(Closed) Not asking sister to be in bridal party – how to handle?

posted 6 years ago in Bridesmaids
Post # 2
Member
61 posts
Worker bee
  • Wedding: August 2015

I know this is probably not what you want to here but I think in the long run you will regret not having her in the bridal party. Have your 3 girls and all the people you want in your bridal party but at the end of the day, feelings WILL be hurt if you don’t include her. Listen, I didn’t always get along with my sister, especially when I was younger and she didn’t always love my current fiance. They use to fight like cats and dogs! Seriously! However. 4-5 years later and I AM close with her now. I am a believer that family is who you make it but at the same time I think the friends we make (even the ones we’ve known 20+ years) are not always there in the future when you need them. That’s just my 2 cents. I mean at the end of the day you need to do what makes you happy though. If you feel that strongly about her not being in it, then don’t include her. But if your feeling about it aren’t that strong, I think you should include her. Maybe this is a chance to mend things.

Post # 3
Member
2697 posts
Sugar bee
  • Wedding: March 2015

I have to agree with wind… Don’t make your life harder than it has to be. Also, a slight like not including her in the wedding is something that may never be gotten over. I would say, why not include her, err on the side of caution and remember that friends come and go…but family is forever…

Post # 4
Member
11522 posts
Sugar Beekeeper
  • Wedding: May 2009

I agree with the prior posters. I would add your sister to your bridal party. 
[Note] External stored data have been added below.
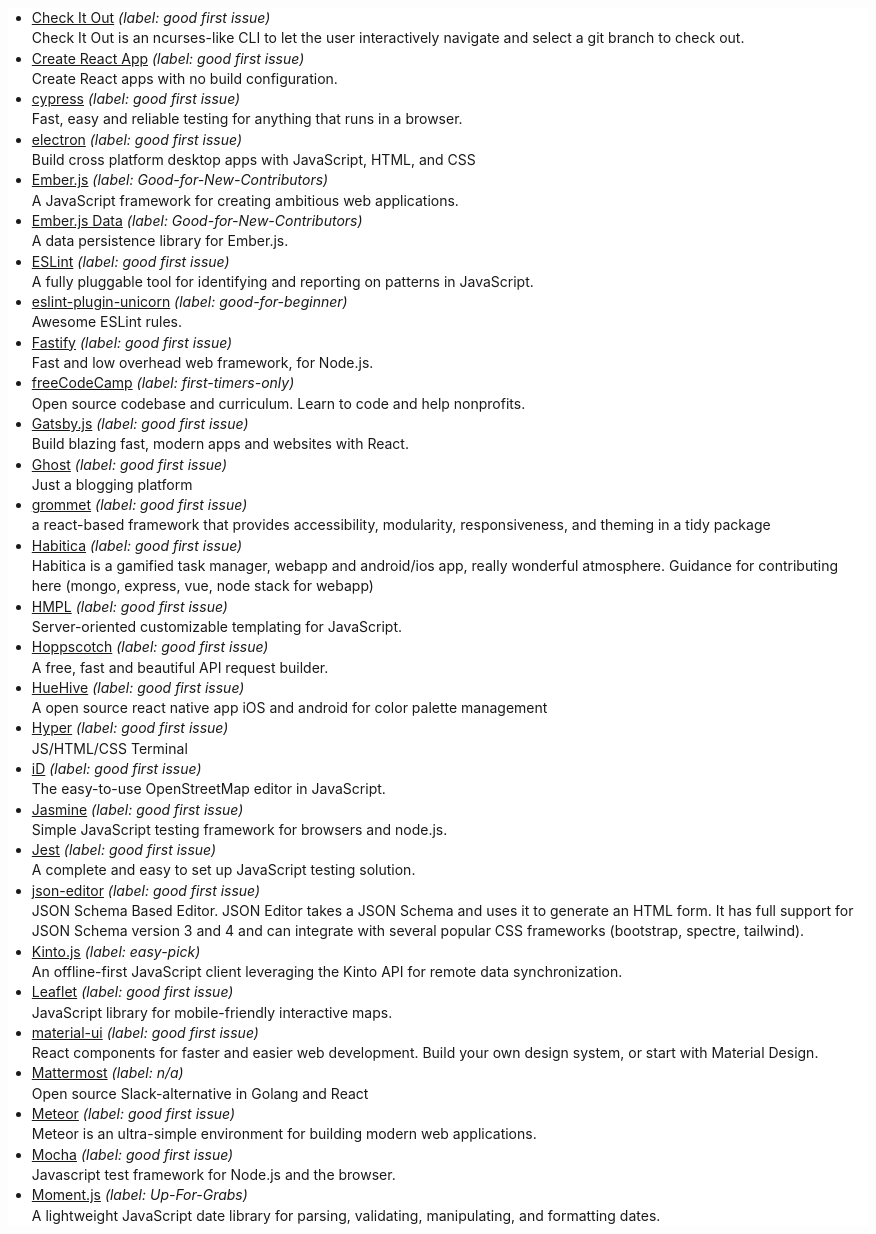 - [Check It Out](https://github.com/jwu910/check-it-out) _(label: good first issue)_ <br> Check It Out is an ncurses-like CLI to let the user interactively navigate and select a git branch to check out.
- [Create React App](https://github.com/facebook/create-react-app) _(label: good first issue)_ <br> Create React apps with no build configuration.
- [cypress](https://github.com/cypress-io/cypress) _(label: good first issue)_ <br> Fast, easy and reliable testing for anything that runs in a browser.
- [electron](https://github.com/electron/electron) _(label: good first issue)_ <br> Build cross platform desktop apps with JavaScript, HTML, and CSS
- [Ember.js](https://github.com/emberjs/ember.js) _(label: Good-for-New-Contributors)_ <br> A JavaScript framework for creating ambitious web applications.
- [Ember.js Data](https://github.com/emberjs/data) _(label: Good-for-New-Contributors)_ <br> A data persistence library for Ember.js.
- [ESLint](https://github.com/eslint/eslint) _(label: good first issue)_ <br> A fully pluggable tool for identifying and reporting on patterns in JavaScript.
- [eslint-plugin-unicorn](https://github.com/sindresorhus/eslint-plugin-unicorn) _(label: good-for-beginner)_ <br> Awesome ESLint rules.
- [Fastify](https://github.com/fastify/fastify) _(label: good first issue)_ <br> Fast and low overhead web framework, for Node.js.
- [freeCodeCamp](https://github.com/freeCodeCamp/freeCodeCamp) _(label: first-timers-only)_ <br> Open source codebase and curriculum. Learn to code and help nonprofits.
- [Gatsby.js](https://github.com/gatsbyjs/gatsby) _(label: good first issue)_ <br> Build blazing fast, modern apps and websites with React.
- [Ghost](https://github.com/TryGhost/Ghost) _(label: good first issue)_ <br> Just a blogging platform
- [grommet](https://github.com/grommet/grommet) _(label: good first issue)_ <br> a react-based framework that provides accessibility, modularity, responsiveness, and theming in a tidy package
- [Habitica](https://github.com/HabitRPG/habitica) _(label: good first issue)_ <br> Habitica is a gamified task manager, webapp and android/ios app, really wonderful atmosphere. Guidance for contributing here (mongo, express, vue, node stack for webapp)
- [HMPL](https://github.com/hmpl-language/hmpl) _(label: good first issue)_ <br> Server-oriented customizable templating for JavaScript.
- [Hoppscotch](https://github.com/hoppscotch/hoppscotch) _(label: good first issue)_ <br> A free, fast and beautiful API request builder.
- [HueHive](https://github.com/croma-app/croma) _(label: good first issue)_ <br> A open source react native app iOS and android for color palette management
- [Hyper](https://github.com/zeit/hyper) _(label: good first issue)_ <br> JS/HTML/CSS Terminal
- [iD](https://github.com/openstreetmap/iD) _(label: good first issue)_ <br> The easy-to-use OpenStreetMap editor in JavaScript.
- [Jasmine](https://github.com/jasmine/jasmine) _(label: good first issue)_ <br> Simple JavaScript testing framework for browsers and node.js.
- [Jest](https://github.com/facebook/jest) _(label: good first issue)_ <br> A complete and easy to set up JavaScript testing solution.
- [json-editor](https://github.com/json-editor/json-editor) _(label: good first issue)_ <br> JSON Schema Based Editor. JSON Editor takes a JSON Schema and uses it to generate an HTML form. It has full support for JSON Schema version 3 and 4 and can integrate with several popular CSS frameworks (bootstrap, spectre, tailwind).
- [Kinto.js](https://github.com/Kinto/kinto.js) _(label: easy-pick)_ <br> An offline-first JavaScript client leveraging the Kinto API for remote data synchronization.
- [Leaflet](https://github.com/Leaflet/Leaflet) _(label: good first issue)_ <br> JavaScript library for mobile-friendly interactive maps.
- [material-ui](https://github.com/mui-org/material-ui) _(label: good first issue)_ <br> React components for faster and easier web development. Build your own design system, or start with Material Design.
- [Mattermost](https://github.com/mattermost/mattermost-server/issues?utf8=✓&q=is:open+label:"Up+For+Grabs"+label:"Difficulty/1:Easy"+label:"Tech/Go") _(label: n/a)_ <br> Open source Slack-alternative in Golang and React
- [Meteor](https://github.com/meteor/meteor) _(label: good first issue)_ <br> Meteor is an ultra-simple environment for building modern web applications.
- [Mocha](https://github.com/mochajs/mocha) _(label: good first issue)_ <br> Javascript test framework for Node.js and the browser.
- [Moment.js](https://github.com/moment/moment) _(label: Up-For-Grabs)_ <br> A lightweight JavaScript date library for parsing, validating, manipulating, and formatting dates.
You can still have your three closest friends as your first three bridesmaids. Just increase the size of your bridal party. My DH has four children, one of whom was married and another who was in a serious relationship (they have since married) at the time of our wedding. It was important to my DH to include all six of the “kids” in our bridal party. I still had my three closest girl friends, but I also wanted my sister in law (brother’s wife) and all of my new family in our wedding. Yes, we had a large bridal party, but I can’t imagine not having included them. 

Post # 5
Member
238 posts
Helper bee

I think you should choose the bridesmaids who would make you the happiest, so leave out your sister. If she asks why, list the reasons you just gave. I know this isn’t a popular view, but life is too short to waste on people who make you unhappy, even if they are family. I’m not close with my sister either, and it would be weird and honestly a drag if she were a bridesmaid in my wedding.

Post # 6
Member
7426 posts
Busy Beekeeper
  • Wedding: February 2013

I think you should add her to your wedding party.

Post # 7
Member
776 posts
Busy bee
  • Wedding: February 2015

I dont see anything wrong with wanting people who supported you in your relationship to stand by you on your day. She clearly doesnt aprove of the relationship so standing there would be hypocritical. So i say dont ask her, and if she ask why you tell her. Wedding planning is stressful sometimes so you dont need somebody with that attitude making it more difficult. Have fun with your friends as bridesmaids.

Post # 8
Member
1710 posts
Bumble bee
  • Wedding: October 2013

I think you should include her in your bridal party. My friend was not included in her sister’s bridal party and she felt extremely hurt by it.

Post # 9
Member
24 posts
Newbee
  • Wedding: September 2015

Include her for what? Your bridal party should consist of people who love and support you and your relationship. She dosen’t even approve of you marrying this man, so her standing up there would be just for show. There is no rule that says you have to include your siblings in your wedding party, I have 3 sisters and only one of them will be in my wedding. 

Post # 10
Member
112 posts
Blushing bee

If you don’t feel strongly one way or the other, include her. I don’t think you’ll ever regret including her, but you may very well regret not including her. As someone else pointed out, you may become closer with her in the future. If you feel strongly about NOT including her, then don’t, and stick to your decision. But I’d really give it a lot of consideration before you decide. If you don’t include her, it may be more grief than it’s worth.

Post # 12
Member
913 posts
Busy bee
  • Wedding: November 2015 - The Victorian

My sister is not in my wedding party. I do love her, but with everything considered, it just doesn’t make sense to have her in my bridal party. I want ZERO drama amongst my wedding party and the 3 people I do have, I have complete faith that they will be wonderful. I am going to ask my sister to do a reading or something though, so maybe that might be a concession?

Post # 13
Member
178 posts
Blushing bee

View original reply
princesserbear and OP, it helps seeing that I’m not alone with this issue! I wish I could offer you more than just understanding and support, but I haven’t quite moved beyond this particular hang-up myself. Whatever happens, I wish you the best!

Post # 15
Member
832 posts
Busy bee
  • Wedding: June 2014

I think including her in your bridal party is a good idea…she could be really hurt if you don’t. I was in my sister-in-law’s bridal party and I am not close with her…I asked her to be in mine as well even though I honestly did not want to. Sometimes you just have to make choices that won’t hurt your family’s feelings.